Universal Press suggested “hybrid” to Lynn Johnston
Skip to commentsFrom this article from the Post-Star comes confirmation to what I had suspected – that it was the syndicate that had convinced Lynn Johnston to keep For Better or For Worse going in what is being called a “hybrid” format.
Q: How did this hybrid idea come about?
A: It was suggested to me by Universal Press Syndicate that the strip could run again because there wasn’t anything that was filling that niche. I was surprised. I just assumed that it would end and I would take a bow and that would be it.

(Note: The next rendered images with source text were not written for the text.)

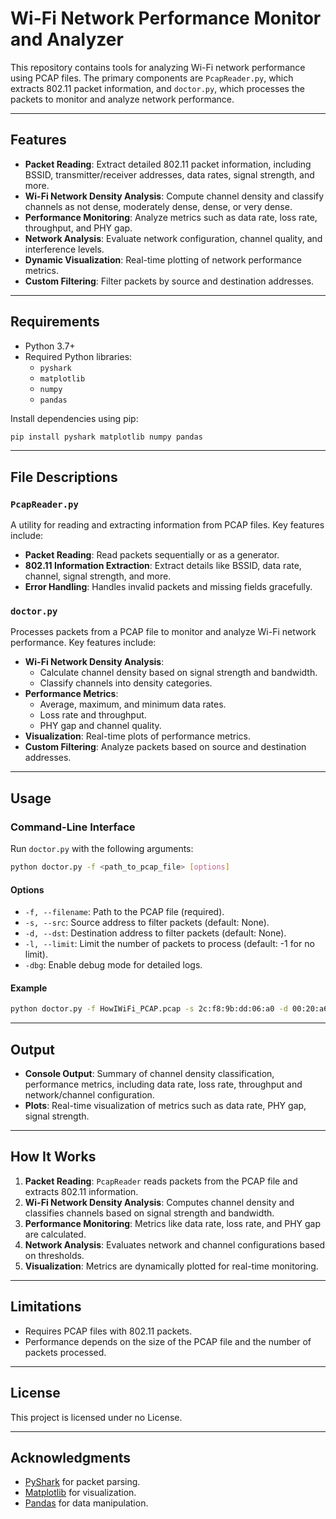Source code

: # Wi-Fi Network Performance Monitor and Analyzer

This repository contains tools for analyzing Wi-Fi network performance using PCAP files. The primary components are `PcapReader.py`, which extracts 802.11 packet information, and `doctor.py`, which processes the packets to monitor and analyze network performance.

---

## Features

- **Packet Reading**: Extract detailed 802.11 packet information, including BSSID, transmitter/receiver addresses, data rates, signal strength, and more.
- **Wi-Fi Network Density Analysis**: Compute channel density and classify channels as not dense, moderately dense, dense, or very dense.
- **Performance Monitoring**: Analyze metrics such as data rate, loss rate, throughput, and PHY gap.
- **Network Analysis**: Evaluate network configuration, channel quality, and interference levels.
- **Dynamic Visualization**: Real-time plotting of network performance metrics.
- **Custom Filtering**: Filter packets by source and destination addresses.

---

## Requirements

- Python 3.7+
- Required Python libraries:
    - `pyshark`
    - `matplotlib`
    - `numpy`
    - `pandas`

Install dependencies using pip:

```bash
pip install pyshark matplotlib numpy pandas
```

---

## File Descriptions

### `PcapReader.py`

A utility for reading and extracting information from PCAP files. Key features include:

- **Packet Reading**: Read packets sequentially or as a generator.
- **802.11 Information Extraction**: Extract details like BSSID, data rate, channel, signal strength, and more.
- **Error Handling**: Handles invalid packets and missing fields gracefully.

### `doctor.py`

Processes packets from a PCAP file to monitor and analyze Wi-Fi network performance. Key features include:

- **Wi-Fi Network Density Analysis**:
    - Calculate channel density based on signal strength and bandwidth.
    - Classify channels into density categories.
- **Performance Metrics**:
    - Average, maximum, and minimum data rates.
    - Loss rate and throughput.
    - PHY gap and channel quality.
- **Visualization**: Real-time plots of performance metrics.
- **Custom Filtering**: Analyze packets based on source and destination addresses.

---

## Usage

### Command-Line Interface

Run `doctor.py` with the following arguments:

```bash
python doctor.py -f <path_to_pcap_file> [options]
```

#### Options

- `-f, --filename`: Path to the PCAP file (required).
- `-s, --src`: Source address to filter packets (default: None).
- `-d, --dst`: Destination address to filter packets (default: None).
- `-l, --limit`: Limit the number of packets to process (default: -1 for no limit).
- `-dbg`: Enable debug mode for detailed logs.

#### Example

```bash
python doctor.py -f HowIWiFi_PCAP.pcap -s 2c:f8:9b:dd:06:a0 -d 00:20:a6:fc:b0:36 -l 1000 -dbg
```

---

## Output

- **Console Output**: Summary of channel density classification, performance metrics, including data rate, loss rate, throughput and network/channel configuration.
- **Plots**: Real-time visualization of metrics such as data rate, PHY gap, signal strength.

---

## How It Works

1. **Packet Reading**: `PcapReader` reads packets from the PCAP file and extracts 802.11 information.
2. **Wi-Fi Network Density Analysis**: Computes channel density and classifies channels based on signal strength and bandwidth.
3. **Performance Monitoring**: Metrics like data rate, loss rate, and PHY gap are calculated.
4. **Network Analysis**: Evaluates network and channel configurations based on thresholds.
5. **Visualization**: Metrics are dynamically plotted for real-time monitoring.

---

## Limitations

- Requires PCAP files with 802.11 packets.
- Performance depends on the size of the PCAP file and the number of packets processed.

---

## License

This project is licensed under no License.

---

## Acknowledgments

- [PyShark](https://github.com/KimiNewt/pyshark) for packet parsing.
- [Matplotlib](https://matplotlib.org/) for visualization.
- [Pandas](https://pandas.pydata.org/) for data manipulation.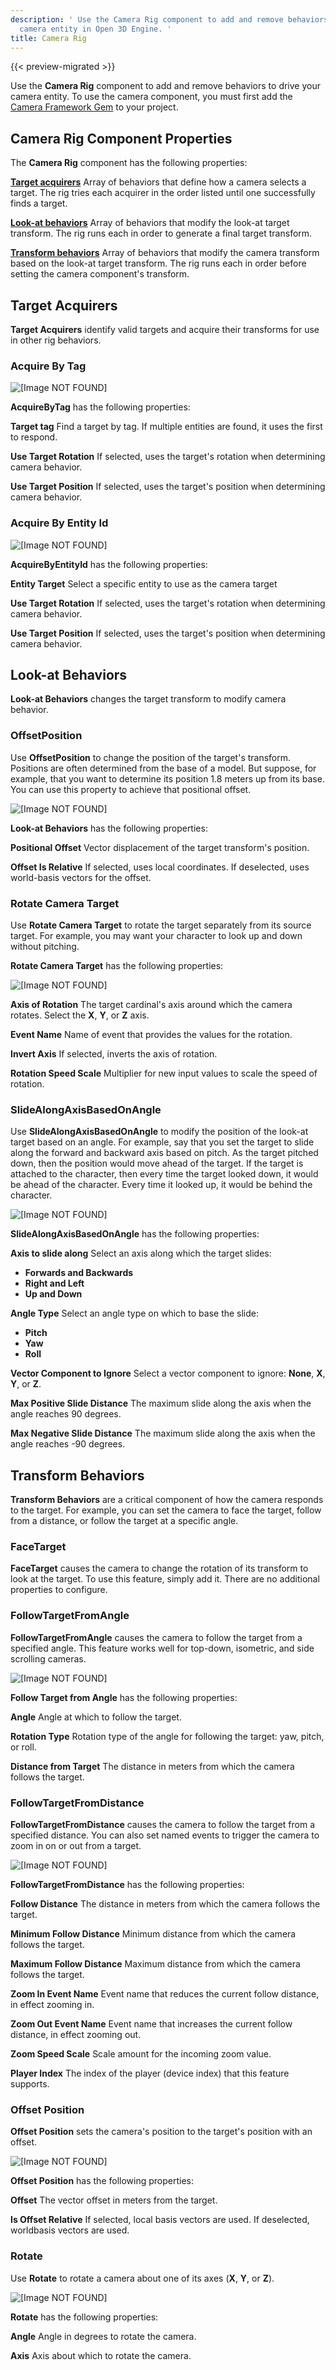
 ```yaml
---
description: ' Use the Camera Rig component to add and remove behaviors to drive your
  camera entity in Open 3D Engine. '
title: Camera Rig
---
```


{{< preview-migrated >}}

Use the **Camera Rig** component to add and remove behaviors to drive your camera entity. To use the camera component, you must first add the [Camera Framework Gem](/docs/user-guide/gems/reference/rendering/camera/) to your project.

## Camera Rig Component Properties 

The **Camera Rig** component has the following properties:

[ **Target acquirers**](#target-acquirers)
Array of behaviors that define how a camera selects a target. The rig tries each acquirer in the order listed until one successfully finds a target.

[ **Look-at behaviors**](#look-at-behaviors)
Array of behaviors that modify the look-at target transform. The rig runs each in order to generate a final target transform.

[ **Transform behaviors**](#transform-behaviors)
Array of behaviors that modify the camera transform based on the look-at target transform. The rig runs each in order before setting the camera component's transform.

## Target Acquirers 

**Target Acquirers** identify valid targets and acquire their transforms for use in other rig behaviors.

### Acquire By Tag 

![\[Image NOT FOUND\]](/images/user-guide/component/camera-target-component-acquirer.png)

**AcquireByTag** has the following properties:

**Target tag**
Find a target by tag. If multiple entities are found, it uses the first to respond.

**Use Target Rotation**
If selected, uses the target's rotation when determining camera behavior.

**Use Target Position**
If selected, uses the target's position when determining camera behavior.

### Acquire By Entity Id 

![\[Image NOT FOUND\]](/images/user-guide/component/camera-target-component-acquirebyentityid.png)

**AcquireByEntityId** has the following properties:

**Entity Target**
Select a specific entity to use as the camera target

**Use Target Rotation**
If selected, uses the target's rotation when determining camera behavior.

**Use Target Position**
If selected, uses the target's position when determining camera behavior.

## Look-at Behaviors 

**Look-at Behaviors** changes the target transform to modify camera behavior.

### OffsetPosition 

Use **OffsetPosition** to change the position of the target's transform. Positions are often determined from the base of a model. But suppose, for example, that you want to determine its position 1.8 meters up from its base. You can use this property to achieve that positional offset.

![\[Image NOT FOUND\]](/images/user-guide/component/offset-position.png)

**Look-at Behaviors** has the following properties:

**Positional Offset**
Vector displacement of the target transform's position.

**Offset Is Relative**
If selected, uses local coordinates. If deselected, uses world-basis vectors for the offset.

### Rotate Camera Target 

Use **Rotate Camera Target** to rotate the target separately from its source target. For example, you may want your character to look up and down without pitching.

**Rotate Camera Target** has the following properties:

![\[Image NOT FOUND\]](/images/user-guide/component/rotate-camera-look-at.png)

**Axis of Rotation**
The target cardinal's axis around which the camera rotates. Select the **X**, **Y**, or **Z** axis.

**Event Name**
Name of event that provides the values for the rotation.

**Invert Axis**
If selected, inverts the axis of rotation.

**Rotation Speed Scale**
Multiplier for new input values to scale the speed of rotation.

### SlideAlongAxisBasedOnAngle 

Use **SlideAlongAxisBasedOnAngle** to modify the position of the look-at target based on an angle. For example, say that you set the target to slide along the forward and backward axis based on pitch. As the target pitched down, then the position would move ahead of the target. If the target is attached to the character, then every time the target looked down, it would be ahead of the character. Every time it looked up, it would be behind the character.

![\[Image NOT FOUND\]](/images/user-guide/component/slide-along-axis-based-on-angle.png)

**SlideAlongAxisBasedOnAngle** has the following properties:

**Axis to slide along**
Select an axis along which the target slides:
+ **Forwards and Backwards**
+ **Right and Left**
+ **Up and Down**

**Angle Type**
Select an angle type on which to base the slide:
+ **Pitch**
+ **Yaw**
+ **Roll**

**Vector Component to Ignore**
Select a vector component to ignore: **None**, **X**, **Y**, or **Z**.

**Max Positive Slide Distance**
The maximum slide along the axis when the angle reaches 90 degrees.

**Max Negative Slide Distance**
The maximum slide along the axis when the angle reaches -90 degrees.

## Transform Behaviors 

**Transform Behaviors** are a critical component of how the camera responds to the target. For example, you can set the camera to face the target, follow from a distance, or follow the target at a specific angle.

### FaceTarget 

**FaceTarget** causes the camera to change the rotation of its transform to look at the target. To use this feature, simply add it. There are no additional properties to configure.

### FollowTargetFromAngle 

**FollowTargetFromAngle** causes the camera to follow the target from a specified angle. This feature works well for top-down, isometric, and side scrolling cameras.

![\[Image NOT FOUND\]](/images/user-guide/component/follow-target-from-angle.png)

**Follow Target from Angle** has the following properties:

**Angle**
Angle at which to follow the target.

**Rotation Type**
Rotation type of the angle for following the target: yaw, pitch, or roll.

**Distance from Target**
The distance in meters from which the camera follows the target.

### FollowTargetFromDistance 

**FollowTargetFromDistance** causes the camera to follow the target from a specified distance. You can also set named events to trigger the camera to zoom in on or out from a target.

![\[Image NOT FOUND\]](/images/user-guide/component/follow-target-from-distance.png)

**FollowTargetFromDistance** has the following properties:

**Follow Distance**
The distance in meters from which the camera follows the target.

**Minimum Follow Distance**
Minimum distance from which the camera follows the target.

**Maximum Follow Distance**
Maximum distance from which the camera follows the target.

**Zoom In Event Name**
Event name that reduces the current follow distance, in effect zooming in.

**Zoom Out Event Name**
Event name that increases the current follow distance, in effect zooming out.

**Zoom Speed Scale**
Scale amount for the incoming zoom value.

**Player Index**
The index of the player (device index) that this feature supports.

### Offset Position 

**Offset Position** sets the camera's position to the target's position with an offset.

![\[Image NOT FOUND\]](/images/user-guide/component/offset-camera-position.png)

**Offset Position** has the following properties:

**Offset**
The vector offset in meters from the target.

**Is Offset Relative**
If selected, local basis vectors are used. If deselected, worldbasis vectors are used.

### Rotate 

Use **Rotate** to rotate a camera about one of its axes (**X**, **Y**, or **Z**).

![\[Image NOT FOUND\]](/images/user-guide/component/camera-rig-rotate.png)

**Rotate** has the following properties:

**Angle**
Angle in degrees to rotate the camera.

**Axis**
Axis about which to rotate the camera.
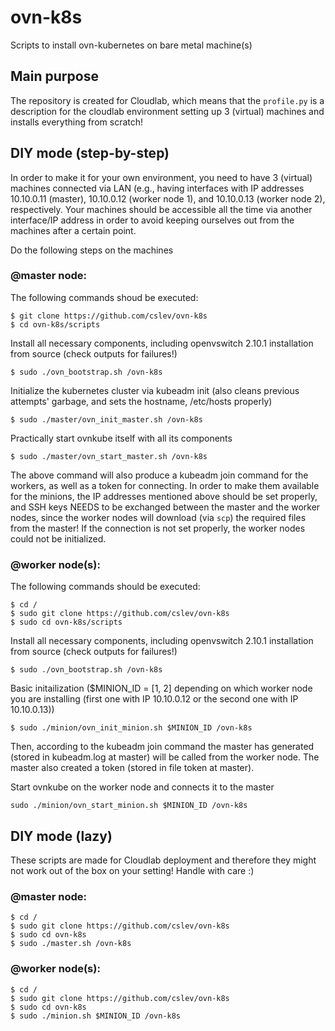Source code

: # ovn-k8s
Scripts to install ovn-kubernetes on bare metal machine(s)

## Main purpose
The repository is created for Cloudlab, which means that the `profile.py` is a description for the cloudlab environment setting up 3 (virtual) machines and installs everything from scratch!

## DIY mode (step-by-step)
In order to make it for your own environment, you need to have 3 (virtual) machines connected via LAN (e.g., having interfaces with IP addresses 10.10.0.11 (master), 10.10.0.12 (worker node 1), and 10.10.0.13 (worker node 2), respectively.
Your machines should be accessible all the time via another interface/IP address in order to avoid keeping ourselves out from the machines after a certain point.

Do the following steps on the machines
### @master node:
The following commands shoud be executed:
```
$ git clone https://github.com/cslev/ovn-k8s
$ cd ovn-k8s/scripts
```

Install all necessary components, including openvswitch 2.10.1 installation from source (check outputs for failures!)
```
$ sudo ./ovn_bootstrap.sh /ovn-k8s
```

Initialize the kubernetes cluster via kubeadm init (also cleans previous attempts' garbage, and sets the hostname, /etc/hosts properly)
```
$ sudo ./master/ovn_init_master.sh /ovn-k8s
```

Practically start ovnkube itself with all its components
```
$ sudo ./master/ovn_start_master.sh /ovn-k8s
```
The above command will also produce a kubeadm join command for the workers, as well as a token for connecting.
In order to make them available for the minions, the IP addresses mentioned above should be set properly, and SSH keys NEEDS to be exchanged between the master and the worker nodes, since the worker nodes will download (via `scp`) the required files from the master!
If the connection is not set properly, the worker nodes could not be initialized.

### @worker node(s):
The following commands should be executed:
```
$ cd /
$ sudo git clone https://github.com/cslev/ovn-k8s
$ sudo cd ovn-k8s/scripts
```

Install all necessary components, including openvswitch 2.10.1 installation from source (check outputs for failures!)
```
$ sudo ./ovn_bootstrap.sh /ovn-k8s
```

Basic initailization ($MINION_ID = [1, 2] depending on which worker node you are installing (first one with IP 10.10.0.12 or the second one with IP 10.10.0.13))
```
$ sudo ./minion/ovn_init_minion.sh $MINION_ID /ovn-k8s
```

Then, according to the kubeadm join command the master has generated (stored in kubeadm.log at master) will be called from the worker node.
The master also created a token (stored in file token at master).

Start ovnkube on the worker node and connects it to the master
```
sudo ./minion/ovn_start_minion.sh $MINION_ID /ovn-k8s
```

## DIY mode (lazy)
These scripts are made for Cloudlab deployment and therefore they might not work out of the box on your setting!
Handle with care :)

### @master node:
```
$ cd /
$ sudo git clone https://github.com/cslev/ovn-k8s
$ sudo cd ovn-k8s
$ sudo ./master.sh /ovn-k8s
```

### @worker node(s):
```
$ cd /
$ sudo git clone https://github.com/cslev/ovn-k8s
$ sudo cd ovn-k8s
$ sudo ./minion.sh $MINION_ID /ovn-k8s
```

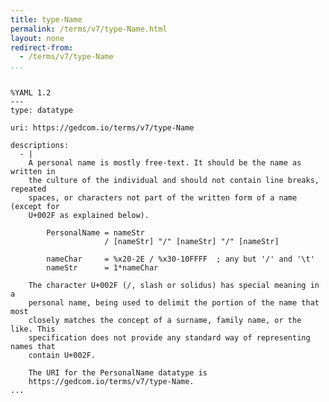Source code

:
 ```yaml
---
title: type-Name
permalink: /terms/v7/type-Name.html
layout: none
redirect-from:
  - /terms/v7/type-Name
...
```


```

%YAML 1.2
---
type: datatype

uri: https://gedcom.io/terms/v7/type-Name

descriptions:
  - |
    A personal name is mostly free-text. It should be the name as written in
    the culture of the individual and should not contain line breaks, repeated
    spaces, or characters not part of the written form of a name (except for
    U+002F as explained below).
    
        PersonalName = nameStr
                     / [nameStr] "/" [nameStr] "/" [nameStr]
    
        nameChar     = %x20-2E / %x30-10FFFF  ; any but '/' and '\t'
        nameStr      = 1*nameChar
    
    The character U+002F (/, slash or solidus) has special meaning in a
    personal name, being used to delimit the portion of the name that most
    closely matches the concept of a surname, family name, or the like. This
    specification does not provide any standard way of representing names that
    contain U+002F.
    
    The URI for the PersonalName datatype is
    https://gedcom.io/terms/v7/type-Name.
...

```

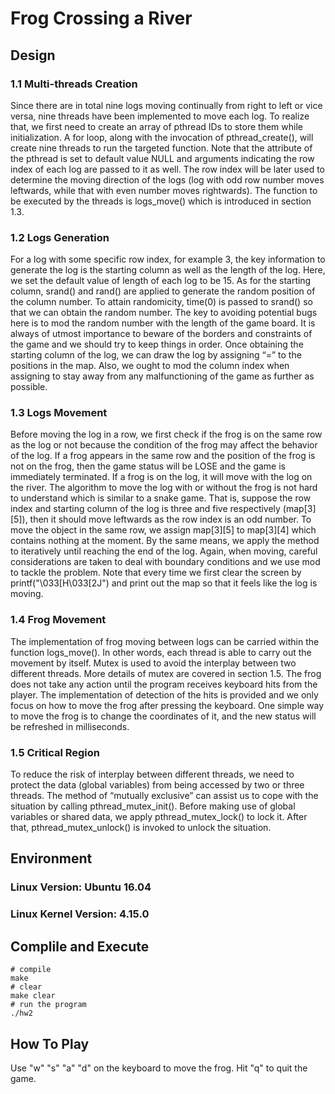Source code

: # Frog Crossing a River

## Design
### 1.1	Multi-threads Creation
Since there are in total nine logs moving continually from right to left or vice versa, nine threads have been implemented to move each log. To realize that, we first need to create an array of pthread IDs to store them while initialization. A for loop, along with  the invocation of pthread_create(), will create nine threads to run the targeted function.  Note that the attribute of the pthread is set to default value NULL and arguments indicating the row index of each log are passed to it as well. The row index will be later used to determine the moving direction of the logs (log with odd row number moves leftwards, while that with even number moves rightwards). The function to be executed by the threads is logs_move() which is introduced in section 1.3.
### 1.2	Logs Generation
For a log with some specific row index, for example 3, the key information to generate the log is the starting column as well as the length of the log. Here, we set the default value of length of each log to be 15. As for the starting column, srand() and rand() are applied to generate the random position of the column number. To attain randomicity, time(0) is passed to srand() so that we can obtain the random number. The key to avoiding potential bugs here is to mod the random number with the length of the game board. It is always of utmost importance to beware of the borders and constraints of the game and we should try to keep things in order. Once obtaining the starting column of the log, we can draw the log by assigning “=” to the positions in the map. Also, we ought to mod the column index when assigning to stay away from any malfunctioning of the game as further as possible.
### 1.3	Logs Movement
Before moving the log in a row, we first check if the frog is on the same row as the log or not because the condition of the frog may affect the behavior of the log. If a frog appears in the same row and the position of the frog is not on the frog, then the game status will be LOSE and the game is immediately terminated. If a frog is on the log, it will move with the log on the river. The algorithm to move the log with or without the frog is not hard to understand which is similar to a snake game. That is, suppose the row index and starting column of the log is three and five respectively (map[3][5]), then it should move leftwards as the row index is an odd number. To move the object in the same row, we assign map[3][5]  to map[3][4] which contains nothing at the moment. By the same means, we apply the method to iteratively until reaching the end of the log. Again, when moving, careful considerations are taken to deal with boundary conditions and we use mod to tackle the problem. Note that every time we first clear the screen by printf("\033[H\033[2J") and print out the map so that it feels like the log is moving.
### 1.4	Frog Movement
The implementation of frog moving between logs can be carried within the function logs_move(). In other words, each thread is able to carry out the movement by itself. Mutex is used to avoid the interplay between two different threads. More details of mutex are covered in section 1.5. The frog does not take any action until the program receives keyboard hits from the player. The implementation of detection of the hits is provided and we only focus on how to move the frog after pressing the keyboard. One simple way to move the frog is to change the coordinates of it, and the new status will be refreshed in milliseconds.
### 1.5	Critical Region
To reduce the risk of interplay between different threads, we need to protect the data (global variables) from being accessed by two or three threads. The method of “mutually exclusive” can assist us to cope with the situation by calling pthread_mutex_init().  Before making use of global variables or shared data, we apply pthread_mutex_lock() to lock it. After that, pthread_mutex_unlock()  is invoked to unlock the situation.

## Environment
### Linux Version: Ubuntu 16.04
### Linux Kernel Version: 4.15.0

## Complile and Execute
```
# compile
make
# clear 
make clear
# run the program
./hw2
```

## How To Play
Use "w" "s" "a" "d" on the keyboard to move the frog. Hit "q" to quit the game.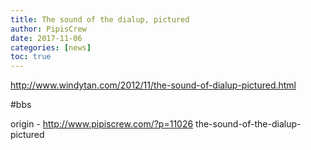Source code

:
 ```yaml
---
title: The sound of the dialup, pictured
author: PipisCrew
date: 2017-11-06
categories: [news]
toc: true
---
```


http://www.windytan.com/2012/11/the-sound-of-dialup-pictured.html

#bbs

origin - http://www.pipiscrew.com/?p=11026 the-sound-of-the-dialup-pictured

It was decided that because I had started with 150 papers and didn’t move up to 2,000 papers until after about 15 years, many papers never took the original work. So many readers never saw the original work.
I respect my editors and appreciate them; I really respect and appreciate my readers; and I also am not dead. So I would like to keep my hand in it.
While I have no information on the internal conversations or the chronology of those discussions – I could imagine some high level discussions inside Universal as they learned that Bill Amend was retiring his daily strip and knowing that Lynn was to retire in the fall of 2007. In the course of one year they could potentially lose 3,000 clients. To void that loss of steady income, I’m sure they were very eager to convince Lynn to keep the strip alive somehow.
Please note that I’m not dissing Universal or Lynn – it’s their product and as long as there is public demand for the strip, they should supply that demand. I do have to take issue with how Lynn responds to critics that say she’s shutting out other features. Here’s what she says:
Q: Some critics have said you should retire altogether to open more space for up-and-coming comic strip artists. How do you answer that?
A: I want to see new work. I want that to happen. If what we’re doing does not free up that space, it’s because somebody hasn’t come along to fill (the family niche).
What I learned from Bill Amend’s retirement is two fold: when a large client list feature retires, it really does accelerate the growth potential for other features (think Lio and Pearls Before Swine). Secondly, it’s quality not genre that takes up the openings. So for Lynn to say that she should stay in the game only because there’s not another quality family strip to take that space is a weak argument.